People v. Frisco

Annotate this Case

119 P.3d 1093 (2005)

In Re: Plaintiff: The PEOPLE of the State of Colorado, v. Defendant: David G. FRISCO.

No. 05SA17.

Supreme Court of Colorado, En Banc.

September 12, 2005.

Larry R. Abrahamson, District Attorney, Loren B. Schall, Deputy District Attorney, Fort Collins, for Plaintiff.

Joseph Saint-Veltri, Denver, for Defendant.

*1094 COATS, Justice.

David Frisco, a criminal defendant charged in a multi-count grand jury indictment, petitioned pursuant to C.A.R. 21 for relief from the district court's pre-trial order disqualifying his chosen attorney. The district court ruled that disqualification was required by Rule 1.9(a) of the Colorado Rules of Professional Conduct because the defendant's attorney did not have the consent of a former client, who was both an alleged co-conspirator and prospective prosecution witness, and whose expected testimony the defense would be forced to challenge and characterize as blame shifting.

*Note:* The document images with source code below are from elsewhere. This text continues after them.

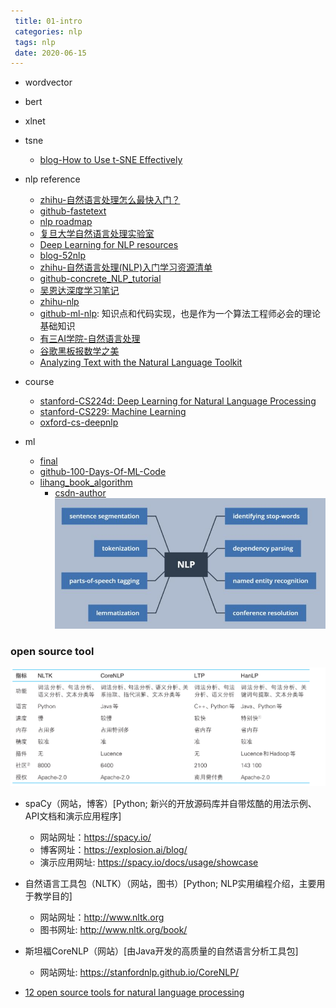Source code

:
 ```yaml
---
 title: 01-intro
 categories: nlp
 tags: nlp
 date: 2020-06-15
---
```


- wordvector
- bert
- xlnet
- tsne
    - [blog-How to Use t-SNE Effectively](https://distill.pub/2016/misread-tsne/)
- nlp reference
    - [zhihu-自然语言处理怎么最快入门？](https://www.zhihu.com/question/19895141)
    - [github-fastetext](https://github.com/facebookresearch/fastText)
    - [nlp roadmap](https://github.com/graykode/nlp-roadmap)
    - [复旦大学自然语言处理实验室](https://github.com/FudanNLP)
    - [Deep Learning for NLP resources](https://github.com/andrewt3000/dl4nlp)
    - [blog-52nlp](http://www.52nlp.cn/)
    - [zhihu-自然语言处理(NLP)入门学习资源清单](https://zhuanlan.zhihu.com/p/29791380)
    - [github-concrete_NLP_tutorial](https://github.com/hundredblocks/concrete_NLP_tutorial)
    - [吴恩达深度学习笔记](https://github.com/fengdu78/deeplearning_ai_books)
    - [zhihu-nlp](https://zhuanlan.zhihu.com/p/80217404)
    - [github-ml-nlp](https://github.com/NLP-LOVE/ML-NLP): 知识点和代码实现，也是作为一个算法工程师必会的理论基础知识
    - [有三AI学院-自然语言处理](https://zhuanlan.zhihu.com/c_1192412642935922688)
    - [谷歌黑板报数学之美](https://china.googleblog.com/2006/04/blog-post_7327.html)
    - [Analyzing Text with the Natural Language Toolkit](http://www.nltk.org/book/)
- course
    - [stanford-CS224d: Deep Learning for Natural Language Processing](http://web.stanford.edu/class/cs224n/index.html#schedule)
    - [stanford-CS229: Machine Learning](http://cs229.stanford.edu/)
    - [oxford-cs-deepnlp](https://github.com/oxford-cs-deepnlp-2017)

- ml
    - [final](https://mp.weixin.qq.com/s?__biz=MzI0ODcxODk5OA==&mid=2247503047&idx=4&sn=dc75752a388cd21292432f884b1115e5&chksm=e99eff3edee97628e7947a8ca3f3ba8e6d3bd18ae87b93a0840ac95da748a1cfffaf32f8e257&mpshare=1&scene=1&srcid=03062NInvNwU7SUFzSjJxHKJ&key=06b9089f8b38a19daaedd342d3857c308173269183c64809cf6cb2fd5e09c48df60d5d35a133b36859811764c06121495a0a83a88529812f28494c3f83e5317dd8863c066ec3b82842a5a330ea8b2bc5&ascene=0&uin=MjM2ODI2NDIwMQ%3D%3D&devicetype=iMac+MacBookPro11%2C1+OSX+OSX+10.12.6+build(16G1408)&version=12020810&nettype=WIFI&lang=zh_CN&fontScale=100&pass_ticket=pCvyYrLxxZ6vJ2PIxP7GzQRL%2BuW9dsL0uSnuYrb34IpRPAte%2BnGUz%2B16S50kwo25)
    - [github-100-Days-Of-ML-Code](https://github.com/Avik-Jain/100-Days-Of-ML-Code)
    - [lihang_book_algorithm](https://github.com/WenDesi/lihang_book_algorithm)
        - [csdn-author](https://blog.csdn.net/wds2006sdo/category_6314784.html)
![text_processing](imgs/text_processing.jpg)


### open source tool

![open nlp tool](imgs/open_nlp_tool.png)

-  spaCy（网站，博客）[Python; 新兴的开放源码库并自带炫酷的用法示例、API文档和演示应用程序]
    - 网站网址：https://spacy.io/
    - 博客网址：https://explosion.ai/blog/
    - 演示应用网址: https://spacy.io/docs/usage/showcase

- 自然语言工具包（NLTK）（网站，图书）[Python; NLP实用编程介绍，主要用于教学目的]
    - 网站网址：http://www.nltk.org
    - 图书网址: http://www.nltk.org/book/
- 斯坦福CoreNLP（网站）[由Java开发的高质量的自然语言分析工具包]
    - 网站网址: https://stanfordnlp.github.io/CoreNLP/



- [12 open source tools for natural language processing](https://opensource.com/article/19/3/natural-language-processing-tools)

Because it was not reasonable to find, from the available record, a substantial risk that confidential information as would normally have been obtained by counsel in the prior representation would materially advance the position of the defendant in the current prosecution, Rule 1.9 imposed no duty on defense counsel to obtain his former client's consent. The rule is therefore made absolute.

I.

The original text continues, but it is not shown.